PROBLEM DESCRIPTION =
I need every line that includes the word "Check" copied from the material.

☆ ☆ ☆ ☆ ☆ ☆ ☆

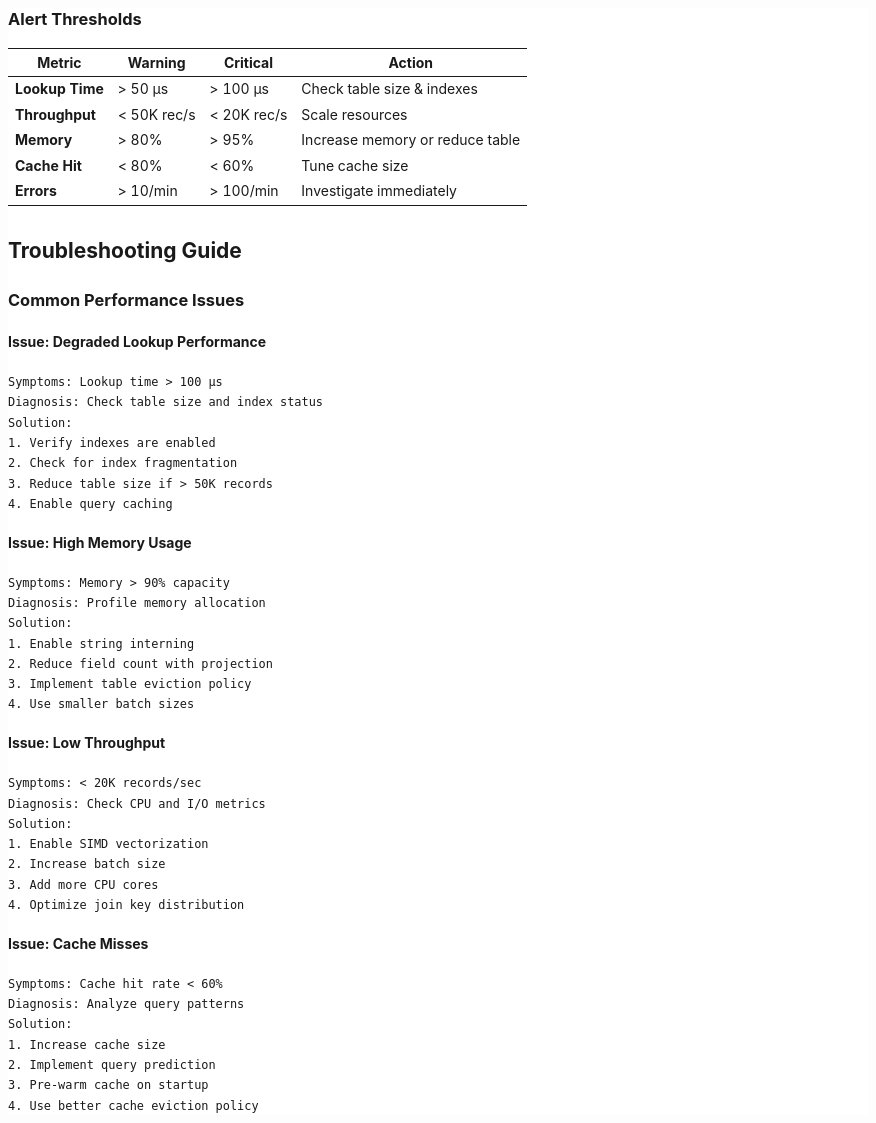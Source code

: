 ### Alert Thresholds

| Metric | Warning | Critical | Action |
|--------|---------|----------|--------|
| **Lookup Time** | > 50 μs | > 100 μs | Check table size & indexes |
| **Throughput** | < 50K rec/s | < 20K rec/s | Scale resources |
| **Memory** | > 80% | > 95% | Increase memory or reduce table |
| **Cache Hit** | < 80% | < 60% | Tune cache size |
| **Errors** | > 10/min | > 100/min | Investigate immediately |

## Troubleshooting Guide

### Common Performance Issues

#### Issue: Degraded Lookup Performance
```
Symptoms: Lookup time > 100 μs
Diagnosis: Check table size and index status
Solution:
1. Verify indexes are enabled
2. Check for index fragmentation
3. Reduce table size if > 50K records
4. Enable query caching
```

#### Issue: High Memory Usage
```
Symptoms: Memory > 90% capacity
Diagnosis: Profile memory allocation
Solution:
1. Enable string interning
2. Reduce field count with projection
3. Implement table eviction policy
4. Use smaller batch sizes
```

#### Issue: Low Throughput
```
Symptoms: < 20K records/sec
Diagnosis: Check CPU and I/O metrics
Solution:
1. Enable SIMD vectorization
2. Increase batch size
3. Add more CPU cores
4. Optimize join key distribution
```

#### Issue: Cache Misses
```
Symptoms: Cache hit rate < 60%
Diagnosis: Analyze query patterns
Solution:
1. Increase cache size
2. Implement query prediction
3. Pre-warm cache on startup
4. Use better cache eviction policy
```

☆ ☆ ☆ ☆ ☆ ☆ ☆

RESPONSE TO THE TASK =
| **Lookup Time** | > 50 μs | > 100 μs | Check table size & indexes |
Diagnosis: Check table size and index status
2. Check for index fragmentation
Diagnosis: Check CPU and I/O metrics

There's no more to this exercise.